§ What you need to do: Among the entries below, extract exactly the lines that run from the one with "you're working with" through the one with "- Implement authorization", both ends included.

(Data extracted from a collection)

*****

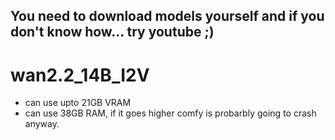 ## You need to download models yourself and if you don't know how... try youtube ;)
# wan2.2_14B_I2V
- can use upto 21GB VRAM
- can use 38GB RAM, if it goes higher comfy is probarbly going to crash anyway.

  
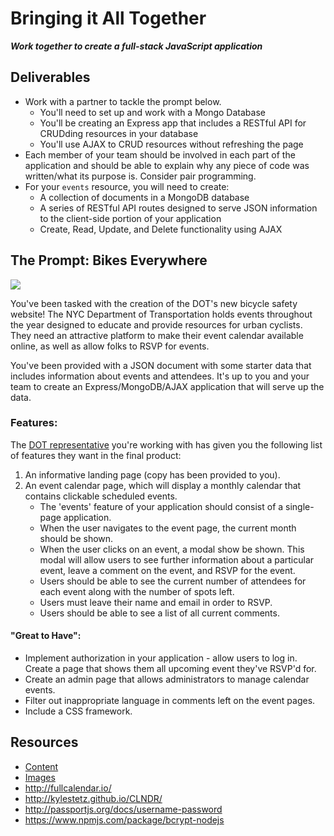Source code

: # Bringing it All Together

***Work together to create a full-stack JavaScript application***

## Deliverables

- Work with a partner to tackle the prompt below.
    - You'll need to set up and work with a Mongo Database
    - You'll be creating an Express app that includes a RESTful API for CRUDding resources in your database
    - You'll use AJAX to CRUD resources without refreshing the page
- Each member of your team should be involved in each part of the application and should be able to explain why any piece of code was written/what its purpose is. Consider pair programming.
- For your `events` resource, you will need to create:
    - A collection of documents in a MongoDB database
    - A series of RESTful API routes designed to serve JSON information to the client-side portion of your application
    - Create, Read, Update, and Delete functionality using AJAX

## The Prompt: Bikes Everywhere

![](http://static.guim.co.uk/sys-images/Guardian/Pix/pictures/2013/5/29/1369837030288/Citi-Bikes-New-York-002.jpg)

You've been tasked with the creation of the DOT's new bicycle safety website! The NYC Department of Transportation holds events throughout the year designed to educate and provide resources for urban cyclists. They need an attractive platform to make their event calendar available online, as well as allow folks to RSVP for events.

You've been provided with a JSON document with some starter data that includes information about events and attendees. It's up to you and your team to create an Express/MongoDB/AJAX application that will serve up the data.

### Features:

The [DOT representative](http://11244-presscdn-0-93.pagely.netdna-cdn.com/wp-content/uploads/2012/01/Government-Employee.jpg) you're working with has given you the following list of features they want in the final product:

1. An informative landing page (copy has been provided to you).
1. An event calendar page, which will display a monthly calendar that contains clickable scheduled events. 
    - The 'events' feature of your application should consist of a single-page application.
    - When the user navigates to the event page, the current month should be shown.
    - When the user clicks on an event, a modal show be shown. This modal will allow users to see further information about a particular event, leave a comment on the event, and RSVP for the event.
    - Users should be able to see the current number of attendees for each event along with the number of spots left.
    - Users must leave their name and email in order to RSVP.
    - Users should be able to see a list of all current comments.

#### "Great to Have":

- Implement authorization in your application - allow users to log in. Create a page that shows them all upcoming event they've RSVP'd for.
- Create an admin page that allows administrators to manage calendar events.
- Filter out inappropriate language in comments left on the event pages.
- Include a CSS framework.

## Resources

- [Content](content.md)
- [Images](./img)
- http://fullcalendar.io/
- http://kylestetz.github.io/CLNDR/
- http://passportjs.org/docs/username-password
- https://www.npmjs.com/package/bcrypt-nodejs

*****

§ Completed task:
The [DOT representative](http://11244-presscdn-0-93.pagely.netdna-cdn.com/wp-content/uploads/2012/01/Government-Employee.jpg) you're working with has given you the following list of features they want in the final product:

1. An informative landing page (copy has been provided to you).
1. An event calendar page, which will display a monthly calendar that contains clickable scheduled events. 
    - The 'events' feature of your application should consist of a single-page application.
    - When the user navigates to the event page, the current month should be shown.
    - When the user clicks on an event, a modal show be shown. This modal will allow users to see further information about a particular event, leave a comment on the event, and RSVP for the event.
    - Users should be able to see the current number of attendees for each event along with the number of spots left.
    - Users must leave their name and email in order to RSVP.
    - Users should be able to see a list of all current comments.

#### "Great to Have":

- Implement authorization in your application - allow users to log in. Create a page that shows them all upcoming event they've RSVP'd for.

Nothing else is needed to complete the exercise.